I am now unsubscribing all the newsletters I receive and it is a very emotional time

Somebody told me that the email was “dead”, but every day I am spending hours trying to free my inbox from the clutter of electronic garbage.
Social media experts had earlier hinted that with the advent of instant messaging, where you can send rapid communications to your friends, and even to your enemies, as to what you are having for breakfast, baby pictures of your supposedly cute baby, a recorded message dissing your manager, that the pervasive email, which had helped your evil boss destroy your happy marriage, was now finally a dinosaur.
But that is not the case in the real, non-VR, physical world. Every morning my Smartphone would tell me gleefully that I have 89 new email messages, even while I tried to blissfully sleep to the tune of the “ding” of my inbox while slamming my fist on the snooze button of my alarm clock. (Yes, I still own an alarm clock, one with a luminous dial).
It is not as if I am running a thriving freelance business where vendors, suppliers and mysterious venture capitalists in search of money-making start-ups were all vying for my attention. Every morning, I would click open the inbox hoping that some senile multimillionaire media mogul who had married a women half his age, had finally seen my writing and was offering me tonnes of money to sit at home, drink my herbal tea, look out of my window and think of erudite things to discourse.
The emails would unfortunately be from eager people trying to help me become more productive. When I clicked on one message it took me to a video and a man saying that he was sorry for me for wasting my life away in an inbox, so he was going to tell me five ways how to free myself from these invisible shackles.
I have found after my very own extensive research that involved questioning my wife and kids, that to live in today’s society, you have to be a multitasker who can manage several “projects” at one time, and that at the same time it was dangerous for your health to be stressed and that you need to relax, calm down and to meditate.
I keep getting WhatsApps from friends on how to meditate, such as inhaling from one nostril while looking at your navel, but when I looked up the sayings of Buddha, I found that he too was a nervous wreck and most probably a hypertensive: “I never see what has been done; I only see what remains to be done” — Buddha.

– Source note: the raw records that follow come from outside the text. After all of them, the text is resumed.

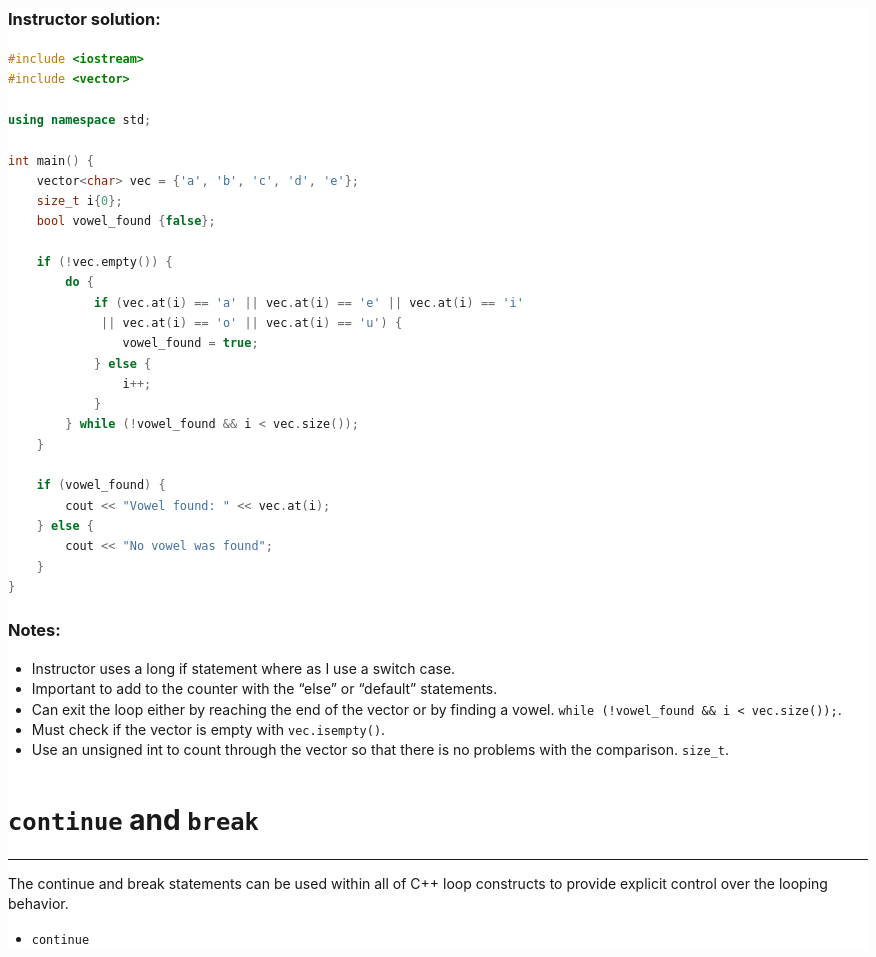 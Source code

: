 ### Instructor solution:

```cpp
#include <iostream>
#include <vector>

using namespace std;

int main() {
    vector<char> vec = {'a', 'b', 'c', 'd', 'e'};
    size_t i{0};
    bool vowel_found {false};
 
    if (!vec.empty()) {
        do {
            if (vec.at(i) == 'a' || vec.at(i) == 'e' || vec.at(i) == 'i' 
			 || vec.at(i) == 'o' || vec.at(i) == 'u') {
                vowel_found = true;
            } else {
                i++;
            }
        } while (!vowel_found && i < vec.size());
    }
    
    if (vowel_found) {
        cout << "Vowel found: " << vec.at(i);
    } else {
        cout << "No vowel was found";
    }
}

```

### Notes:

- Instructor uses a long if statement where as I use a switch case.
- Important to add to the counter with the “else” or “default” statements.
- Can exit the loop either by reaching the end of the vector or by finding a vowel. `while (!vowel_found && i < vec.size());`.
- Must check if the vector is empty with `vec.isempty()`.
- Use an unsigned int to count through the vector so that there is no problems with the comparison. `size_t`.

# `continue` and `break`

---

The continue and break statements can be used within all of C++ loop constructs to provide explicit control over the looping behavior.

- `continue`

The man on the video said it would be overwhelming if I tried to tackle all my email at one time. Put away some that can be read and replied to later, he said. For some reason my friend who is sitting somewhere in Saudi Arabia keeps sending me really risqué jokes about elderly men and women that I just have to forward to some of my shocked friends here, and that takes an hour or so every morning.

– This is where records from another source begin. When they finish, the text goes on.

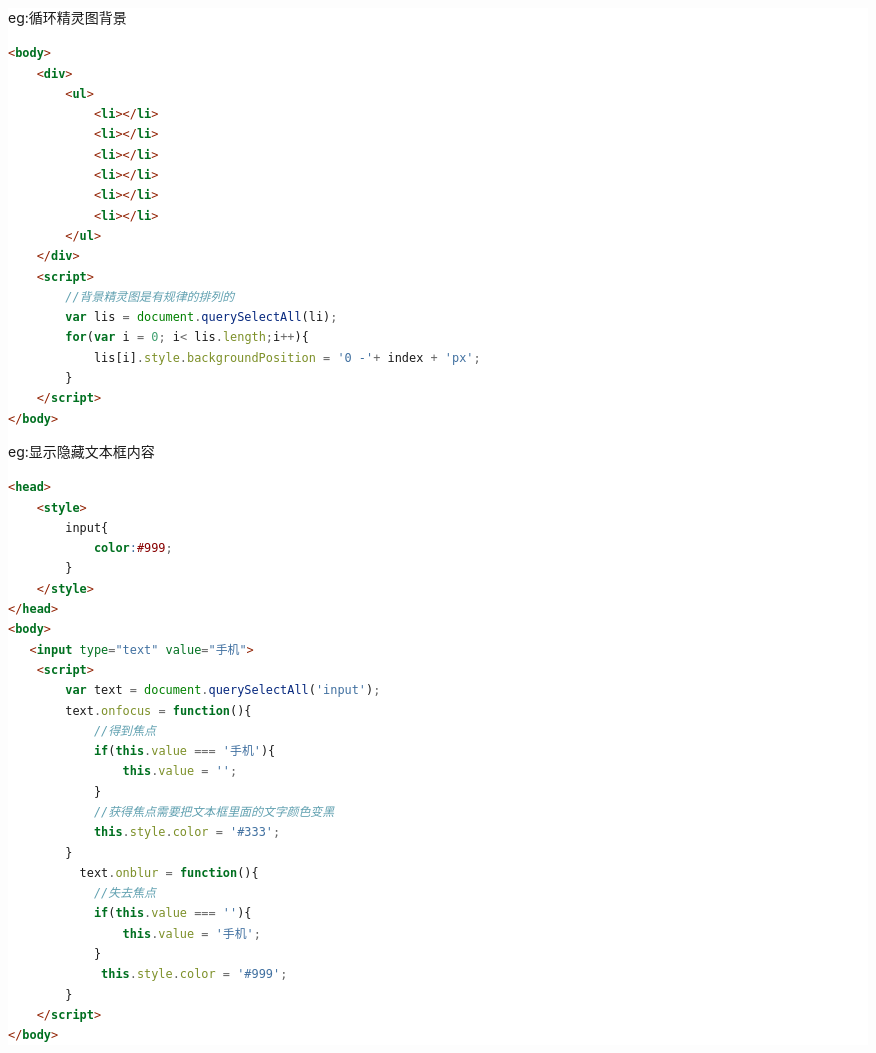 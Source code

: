 eg:循环精灵图背景
```html
<body>
    <div>
        <ul>
            <li></li>
            <li></li>
            <li></li>
            <li></li>
            <li></li>
            <li></li>
        </ul>
    </div>
    <script>
        //背景精灵图是有规律的排列的
        var lis = document.querySelectAll(li);
        for(var i = 0; i< lis.length;i++){
            lis[i].style.backgroundPosition = '0 -'+ index + 'px';
        }
    </script>
</body>
```

eg:显示隐藏文本框内容
```html
<head>
    <style>
        input{
            color:#999;
        }
    </style>
</head>
<body>
   <input type="text" value="手机">
    <script>
        var text = document.querySelectAll('input');
        text.onfocus = function(){
            //得到焦点
            if(this.value === '手机'){
                this.value = '';
            }
            //获得焦点需要把文本框里面的文字颜色变黑
            this.style.color = '#333';
        }
          text.onblur = function(){
            //失去焦点
            if(this.value === ''){
                this.value = '手机';
            }
             this.style.color = '#999';
        }
    </script>
</body>
```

Some smart guy in an organisation must have sold my email address to real estate salespersons, because every day I get offers to buy a Dh1.7 million villa on some hill. That stresses me out, because can you imagine how much it costs per square foot to maintain such a place and such a lifestyle?

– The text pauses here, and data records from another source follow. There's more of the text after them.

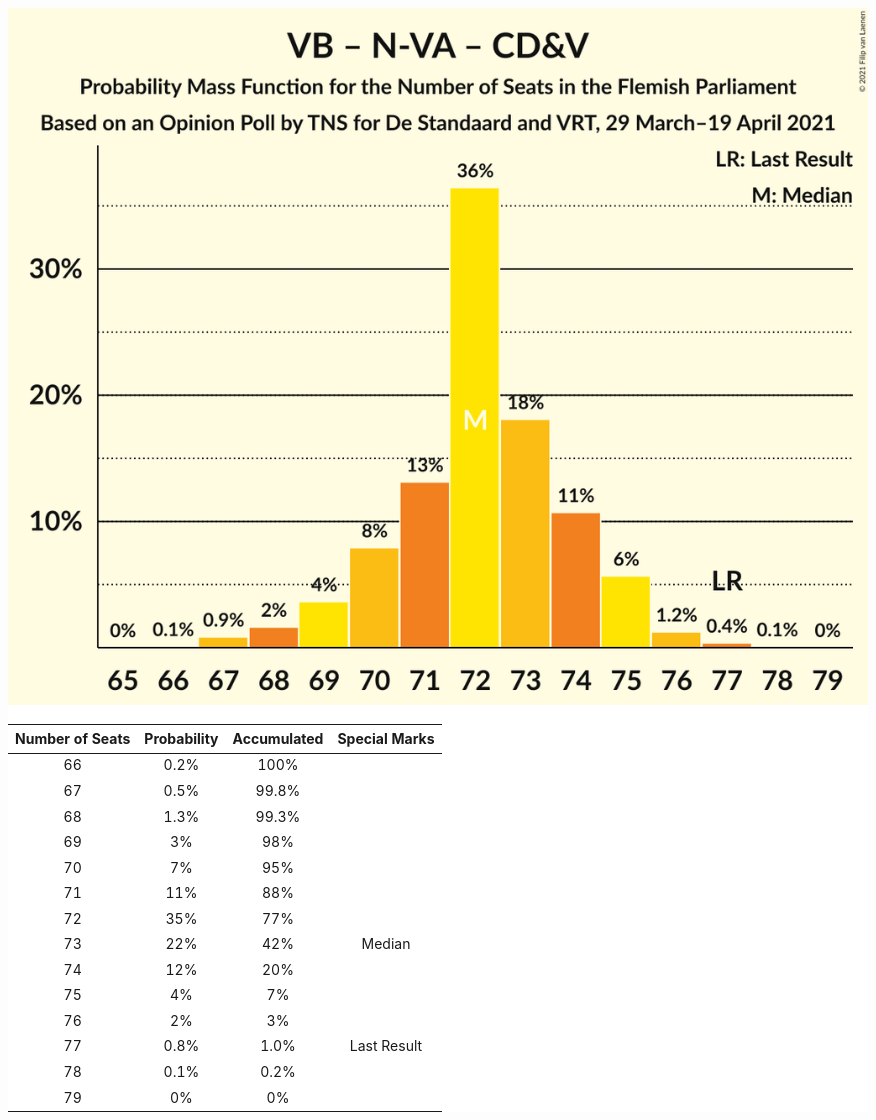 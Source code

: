 ![Graph with seats probability mass function not yet produced](2021-04-19-TNS-coalitions-seats-pmf-vb–n-va–cdv.png "Seats Probability Mass Function")

| Number of Seats | Probability | Accumulated | Special Marks |
|:---------------:|:-----------:|:-----------:|:-------------:|
| 66 | 0.2% | 100% |  |
| 67 | 0.5% | 99.8% |  |
| 68 | 1.3% | 99.3% |  |
| 69 | 3% | 98% |  |
| 70 | 7% | 95% |  |
| 71 | 11% | 88% |  |
| 72 | 35% | 77% |  |
| 73 | 22% | 42% | Median |
| 74 | 12% | 20% |  |
| 75 | 4% | 7% |  |
| 76 | 2% | 3% |  |
| 77 | 0.8% | 1.0% | Last Result |
| 78 | 0.1% | 0.2% |  |
| 79 | 0% | 0% |  |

I was following the Instagram account of the Rich Kids of Dubai, and it freaked me out. I can barely buy organic potatoes and other healthy groceries, while these kids have Lamborghinis in their flooded garages.
I am now unsubscribing all the newsletters I receive and it is a very emotional time. I am getting sad-faced emoticons and passive-aggressive emotional blackmail not to send them into oblivion.
Mahmood Saberi is a freelance journalist based in Dubai.